View from the Booth: Rapids on the rise but tougher tests to come
"Good day at the office, but next week's a toughie."
Those the words from my elder brother after Saturday's 2-0 home win over Chivas USA. He's now following the Rapids from afar, back in the UK.
Highlights: COL 2, CHV 0
My response was: "Should be … FC Dallas need pegging back, but confidence high and great rhythm."
That great rhythm was highlighted in both goals against Chivas, which came about through slick passing, clever movement off the ball and instinctive finishing.
The manner of the goals at Dick's Sporting Goods Park were particularly pleasing. Players were delivering passes into space, safe in the knowledge that a teammate would be there to latch on to it.
Martin Rivero to Deshorn Brown, Brown's quick feet found Chris Klute, who delivered a cross on to the out-stretched boot of Atiba Harris - 1-0.
Marvell Wynne started the move with a pass up top to Edson Buddle. Back to goal, Buddle squared to Brian Mullan, who threaded through three defenders, for the galloping Brown to find the near post and the on-rushing Nathan Sturgis - 2-0.
Chivas were left floored by two goals, the first of which involved four Rapids players, the second of which involved five.
The level of understanding between these guys, of course, comes from playing together more and more, but it also helps that confidence is oozing out of the burgundy jerseys.
All good sides start at the back, and this Rapids team is no different. A fifth shut-out of the season. Indeed, a fifth shut-out from the last seven games. Seven games in which the team has amassed 17 of its 19 points, scored nine goals and conceded just three.

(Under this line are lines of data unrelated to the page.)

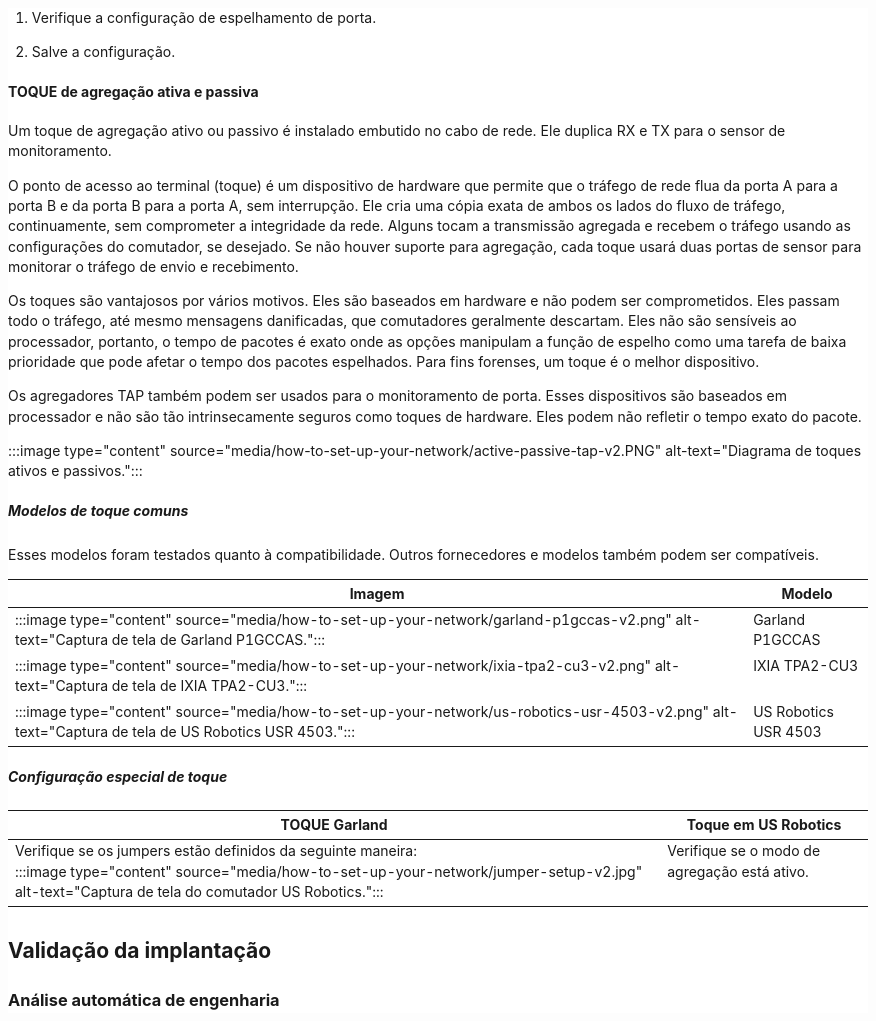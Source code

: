 1. Verifique a configuração de espelhamento de porta.

1. Salve a configuração.

#### <a name="active-and-passive-aggregation-tap"></a>TOQUE de agregação ativa e passiva

Um toque de agregação ativo ou passivo é instalado embutido no cabo de rede. Ele duplica RX e TX para o sensor de monitoramento.

O ponto de acesso ao terminal (toque) é um dispositivo de hardware que permite que o tráfego de rede flua da porta A para a porta B e da porta B para a porta A, sem interrupção. Ele cria uma cópia exata de ambos os lados do fluxo de tráfego, continuamente, sem comprometer a integridade da rede. Alguns tocam a transmissão agregada e recebem o tráfego usando as configurações do comutador, se desejado. Se não houver suporte para agregação, cada toque usará duas portas de sensor para monitorar o tráfego de envio e recebimento.

Os toques são vantajosos por vários motivos. Eles são baseados em hardware e não podem ser comprometidos. Eles passam todo o tráfego, até mesmo mensagens danificadas, que comutadores geralmente descartam. Eles não são sensíveis ao processador, portanto, o tempo de pacotes é exato onde as opções manipulam a função de espelho como uma tarefa de baixa prioridade que pode afetar o tempo dos pacotes espelhados. Para fins forenses, um toque é o melhor dispositivo.

Os agregadores TAP também podem ser usados para o monitoramento de porta. Esses dispositivos são baseados em processador e não são tão intrinsecamente seguros como toques de hardware. Eles podem não refletir o tempo exato do pacote.

:::image type="content" source="media/how-to-set-up-your-network/active-passive-tap-v2.PNG" alt-text="Diagrama de toques ativos e passivos.":::

##### <a name="common-tap-models"></a>Modelos de toque comuns

Esses modelos foram testados quanto à compatibilidade. Outros fornecedores e modelos também podem ser compatíveis.

| Imagem | Modelo |
| -- | -- |
| :::image type="content" source="media/how-to-set-up-your-network/garland-p1gccas-v2.png" alt-text="Captura de tela de Garland P1GCCAS.":::  | Garland P1GCCAS  |
| :::image type="content" source="media/how-to-set-up-your-network/ixia-tpa2-cu3-v2.png" alt-text="Captura de tela de IXIA TPA2-CU3.":::  | IXIA TPA2-CU3  |
| :::image type="content" source="media/how-to-set-up-your-network/us-robotics-usr-4503-v2.png" alt-text="Captura de tela de US Robotics USR 4503.":::  | US Robotics USR 4503  |

##### <a name="special-tap-configuration"></a>Configuração especial de toque

| TOQUE Garland | Toque em US Robotics |
| ----------- | --------------- |
| Verifique se os jumpers estão definidos da seguinte maneira:<br />:::image type="content" source="media/how-to-set-up-your-network/jumper-setup-v2.jpg" alt-text="Captura de tela do comutador US Robotics.":::| Verifique se o modo de agregação está ativo. |

## <a name="deployment-validation"></a>Validação da implantação

### <a name="engineering-self-review"></a>Análise automática de engenharia  
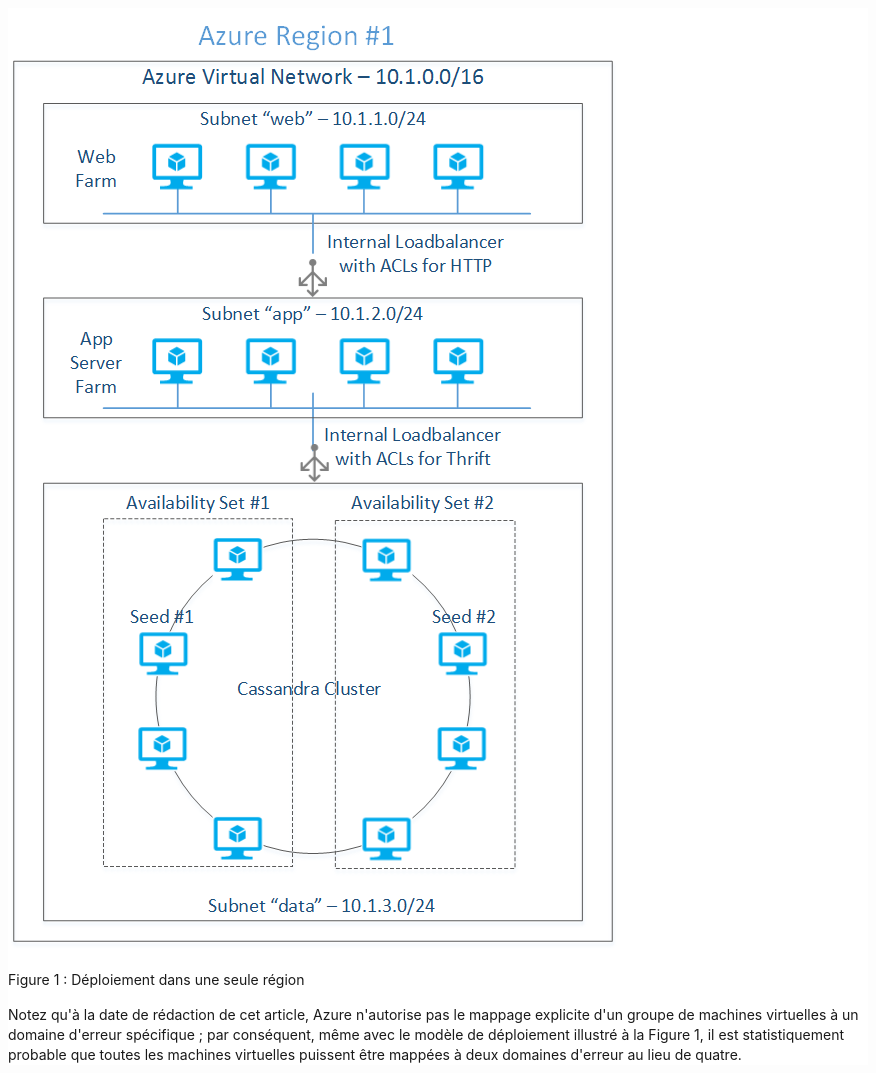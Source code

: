 ![déploiement dans une seule région](./media/virtual-machines-linux-nodejs-running-cassandra/cassandra-linux1.png)

Figure 1 : Déploiement dans une seule région

Notez qu'à la date de rédaction de cet article, Azure n'autorise pas le mappage explicite d'un groupe de machines virtuelles à un domaine d'erreur spécifique ; par conséquent, même avec le modèle de déploiement illustré à la Figure 1, il est statistiquement probable que toutes les machines virtuelles puissent être mappées à deux domaines d'erreur au lieu de quatre.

So when FC Dallas stroll into Dick's Sporting Goods Park on June 1, as Western Conference leaders, they'll face an in-form team, backed by boisterous, loyal fans.
Players thank staff
Those in any doubt as to the unity within the club ought to have been at practice on Friday. The ticket sales staff - the un-sung heroes - were invited to observe training, as a 'thank you' for selling-out the Chivas fixture. What they didn't know was that they would also get asked, by skipper Pablo Mastroeni, to join the players in the middle of the field for the group huddle.
People are slowly beginning to take notice of the Colorado Rapids, acknowledging what they're striving to achieve both on and off the field.
What this past weekend showed me, aside from the fact that this Rapids team is yet to reach its full potential, is that success cannot be gauged by one person's actions or by one single event in time.
I could point to areas which are still not the finished article. Against Chivas, passing wasn't always inch perfect. Possession was given away a little more than one would've liked in midfield, and there were times when concentration levels dipped and positioning was questionable.
But take any of the great soccer sides in history - Hungary in the 1950s, the Brazilian side of the 1970 World Cup, the Dutch masters and their 'total football', Milan of the 1980s and - more recently - the Barcelona boys under Pep Guardiola. Even they will have noted room for improvement.
Always tinkering, always tweaking, always seeking to be one step ahead of the rest.
So, whilst the Rapids revel in this enjoyable spell, there's no room for complacency. By his own admittance, Atiba Harris was aware that finishing has been an issue. So he stayed after practice on Friday for an hour to work on that very 'weakness'. The following day, he scored the Rapids' opening goal.
That speaks volumes for the work ethic, mentality and desire coursing through the veins of these players.
We have a phrase in England … 'Big-time Charlie'.
It was usually aimed at players who thought they were better than they were, and strutted around the field whilst putting in half a shift.
They don't exist at the Rapids.
Coach Oscar Pareja took time out last Thursday to send an email around to all staff, highlighting the hard work done by the sales team in getting as many bums on seats as possible for the Chivas encounter.
He didn't have to, of course he didn't. But he did, because he values the role the sales staff played in creating an atmosphere in which his players could thrive.
The players, in turn, stick around after the final whistle to sign autographs. This is the players recognizing the role that the fans play.
Nothing, and nobody, is taken for granted.
Win together. Work together. Lose together. Stand together.